Erforschung der Ätiologie, Pathogenese, Frühdiagnose und Verlaufskontrolle des primären Offenwinkelglaukoms - Augen-Uniklinik Erlangen forschte in Costa Rica

Text: PD Dr. Antonio Bergua, Oberarzt an der Uni-Augenklinik Erlangen (Stand: 2004)

Anfangs hat man keine Schmerzen, keine geröteten Augen. Die Sehschärfe ist gut. Nichts läßt vermuten, dass der Patient ohne Behandlung erblindet. Das primäre Offenwinkel-Glaukom, eine tückische Volkserkrankung...

Forschung der Glaukome in Erlangen

Im Rahmen des Sonderforschungsbereichs 539 der Deutschen Forschungsgemeinschaft, beschäftigt sich die Augenklinik in Zusammenarbeit mit anderen Instituten der Universität Erlangen-Nürnberg in Erlangen mit der Erforschung der Ätiologie, Pathogenese, Frühdiagnose und Verlaufskontrolle des primären Offenwinkelglaukoms.

Diese Art des Grünen Stares, stellt eine wichtige Krankheit dar, die als Ursache irreversibler Erblindung in den industrialisierten Ländern zusammen mit Diabetes Mellitus und altersabhängiger Maculadegeneration, an erster Stelle steht. In der Bundesrepublik Deutschland beziehen 40.000 Glaukomkranke Blindengeld, nach Schätzungen der WHO rechnet man weltweit mit 6 bis 7 Millionen Glaukomblinden.

Glaukome Infografik

Glaukome sind klinisch und genetisch heterogen. Klinisch gekennzeichnet ist das primäre Offenwinkelglaukom häufig (aber nicht immer) durch erhöhten Augeninnendruck, eine progressive Exkavation der Papille, bedingt durch den Verlust von Axonen, der retinalen Ganglienzellen, und Verlust des Gesichtsfeldes, mit irreversibler Erblindung.

Der Phänotyp des primären Offenwinkelglaukoms ist seit der ersten Darstellung der glaukomatösen Exkavation durch Edward Jaeger gut bekannt. Hingegen, ist bis heute die genetische Determinierung des primären Offenwinkelglaukoms weniger erforscht. Beim primärem Offenwinkelglaukom sind bisher zwei Gene identifiziert worden, Myocilin und Optineurin, deren Mutationen in etwa 4-5% der primären Offenwinkelglaukome gefunden wurden.  

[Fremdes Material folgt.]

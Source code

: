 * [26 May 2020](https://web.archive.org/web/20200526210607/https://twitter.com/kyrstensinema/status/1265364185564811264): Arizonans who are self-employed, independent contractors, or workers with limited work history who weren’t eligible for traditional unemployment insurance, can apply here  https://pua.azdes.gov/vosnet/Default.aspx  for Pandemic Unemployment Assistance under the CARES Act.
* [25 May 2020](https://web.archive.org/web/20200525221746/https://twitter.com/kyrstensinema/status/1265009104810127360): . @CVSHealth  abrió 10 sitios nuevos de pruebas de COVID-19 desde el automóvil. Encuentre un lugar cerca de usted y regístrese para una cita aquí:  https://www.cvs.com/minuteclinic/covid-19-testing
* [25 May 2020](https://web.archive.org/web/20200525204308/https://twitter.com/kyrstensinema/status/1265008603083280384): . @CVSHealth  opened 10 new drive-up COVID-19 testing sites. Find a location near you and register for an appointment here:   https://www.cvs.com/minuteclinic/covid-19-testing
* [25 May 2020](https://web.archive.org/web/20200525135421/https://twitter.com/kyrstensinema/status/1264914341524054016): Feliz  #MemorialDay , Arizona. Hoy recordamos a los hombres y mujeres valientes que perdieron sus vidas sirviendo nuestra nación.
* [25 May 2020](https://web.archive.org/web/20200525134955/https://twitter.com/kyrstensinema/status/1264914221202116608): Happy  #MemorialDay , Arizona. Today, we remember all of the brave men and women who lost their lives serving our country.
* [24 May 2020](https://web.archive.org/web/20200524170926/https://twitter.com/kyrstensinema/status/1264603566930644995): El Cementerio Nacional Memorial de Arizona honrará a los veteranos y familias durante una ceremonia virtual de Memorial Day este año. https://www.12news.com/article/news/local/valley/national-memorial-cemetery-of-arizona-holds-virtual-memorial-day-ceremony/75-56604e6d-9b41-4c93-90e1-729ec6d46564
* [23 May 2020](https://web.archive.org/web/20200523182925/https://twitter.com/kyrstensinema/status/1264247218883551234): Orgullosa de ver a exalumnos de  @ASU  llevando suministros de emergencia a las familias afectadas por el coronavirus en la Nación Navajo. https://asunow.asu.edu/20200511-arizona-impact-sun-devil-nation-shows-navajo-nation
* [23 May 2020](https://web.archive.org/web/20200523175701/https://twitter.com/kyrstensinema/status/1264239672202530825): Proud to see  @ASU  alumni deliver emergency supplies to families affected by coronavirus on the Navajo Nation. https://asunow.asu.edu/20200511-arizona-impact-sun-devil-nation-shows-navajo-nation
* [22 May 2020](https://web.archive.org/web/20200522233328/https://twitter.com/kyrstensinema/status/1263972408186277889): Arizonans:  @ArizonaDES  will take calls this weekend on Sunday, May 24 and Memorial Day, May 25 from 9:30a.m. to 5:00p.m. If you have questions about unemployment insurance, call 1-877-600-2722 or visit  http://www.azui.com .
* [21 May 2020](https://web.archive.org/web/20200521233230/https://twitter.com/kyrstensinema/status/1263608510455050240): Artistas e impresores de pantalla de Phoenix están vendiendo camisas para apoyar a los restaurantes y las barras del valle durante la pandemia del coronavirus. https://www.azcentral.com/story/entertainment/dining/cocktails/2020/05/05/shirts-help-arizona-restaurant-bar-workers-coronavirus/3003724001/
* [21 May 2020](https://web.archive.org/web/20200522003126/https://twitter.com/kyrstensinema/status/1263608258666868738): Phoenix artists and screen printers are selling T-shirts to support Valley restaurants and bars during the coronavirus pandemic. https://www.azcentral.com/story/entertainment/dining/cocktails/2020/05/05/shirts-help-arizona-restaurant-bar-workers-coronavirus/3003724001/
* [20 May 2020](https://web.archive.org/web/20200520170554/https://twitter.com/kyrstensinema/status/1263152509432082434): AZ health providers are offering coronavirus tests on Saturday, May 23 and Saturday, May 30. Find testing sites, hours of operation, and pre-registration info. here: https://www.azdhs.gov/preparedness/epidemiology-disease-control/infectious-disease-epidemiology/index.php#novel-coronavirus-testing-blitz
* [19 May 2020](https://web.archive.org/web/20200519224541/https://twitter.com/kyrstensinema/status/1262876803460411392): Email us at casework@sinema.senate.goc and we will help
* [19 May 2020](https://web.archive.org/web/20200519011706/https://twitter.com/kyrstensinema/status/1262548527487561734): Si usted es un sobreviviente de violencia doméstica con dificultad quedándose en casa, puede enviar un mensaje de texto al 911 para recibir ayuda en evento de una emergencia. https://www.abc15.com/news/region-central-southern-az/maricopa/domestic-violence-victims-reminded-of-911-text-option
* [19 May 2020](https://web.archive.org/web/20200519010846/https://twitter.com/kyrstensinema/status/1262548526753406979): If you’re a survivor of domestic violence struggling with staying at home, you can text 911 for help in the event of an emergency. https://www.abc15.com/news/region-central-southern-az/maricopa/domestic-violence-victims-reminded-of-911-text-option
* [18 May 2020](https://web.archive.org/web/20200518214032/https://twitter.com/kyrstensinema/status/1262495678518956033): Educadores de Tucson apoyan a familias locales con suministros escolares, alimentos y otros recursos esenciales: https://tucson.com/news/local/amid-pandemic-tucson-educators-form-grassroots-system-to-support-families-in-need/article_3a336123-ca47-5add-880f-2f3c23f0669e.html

Das erste Kandidatengen für primäre Offenwinkelglaukome wurde 1997 als "trabecular meshwork  inducible glucocorticoidresponse" (TIGR) bzw. als Myocilin (MYOC) identifiziert. Es liegt im GLC1A Locus. Bisher sind über 100 potentiell krankheitsverursachende Mutationen beschrieben worden, die meisten davon im 3. Exon.

Jüngst wurde in der von Triffan und Mitarbeiter 1998 durch Kopplungsanalysen in einer  primären Offenwinkelglaukom-Familie mit moderaten Augeninnendruckwerten die GLC1D Region als ein zweites Glaukom verursachendes Gen gefunden. Es handelt sich um Optineurin. Die genaue Funktion von Optineurin ist bisher unbekannt, es interagiert aber mit Huntingtin, dem Transkriptionsfaktor IIIA sowie RAB8. Einige Autoren vermuten, dass ein Optineurin Defekt zum Verlust einer hypothetischen, neuroprotektiven Rolle im Auge und in Nervus optikus führen könnte. 
 
Durch eine Kooperation mit dem Instituto Nacional de Investigaciones en Salud (INISA) und Augenärzte in Costa Rica konnte unsere Arbeitsgruppe bisher insgesamt 8 ausgedehnte Glaukom-Familien identifizieren und rekrutieren. Diese Familien eignen sich besonders gut für genetische Studien, da das primäre Offenwinkelglaukom in mehr als 2 Generationen auftritt.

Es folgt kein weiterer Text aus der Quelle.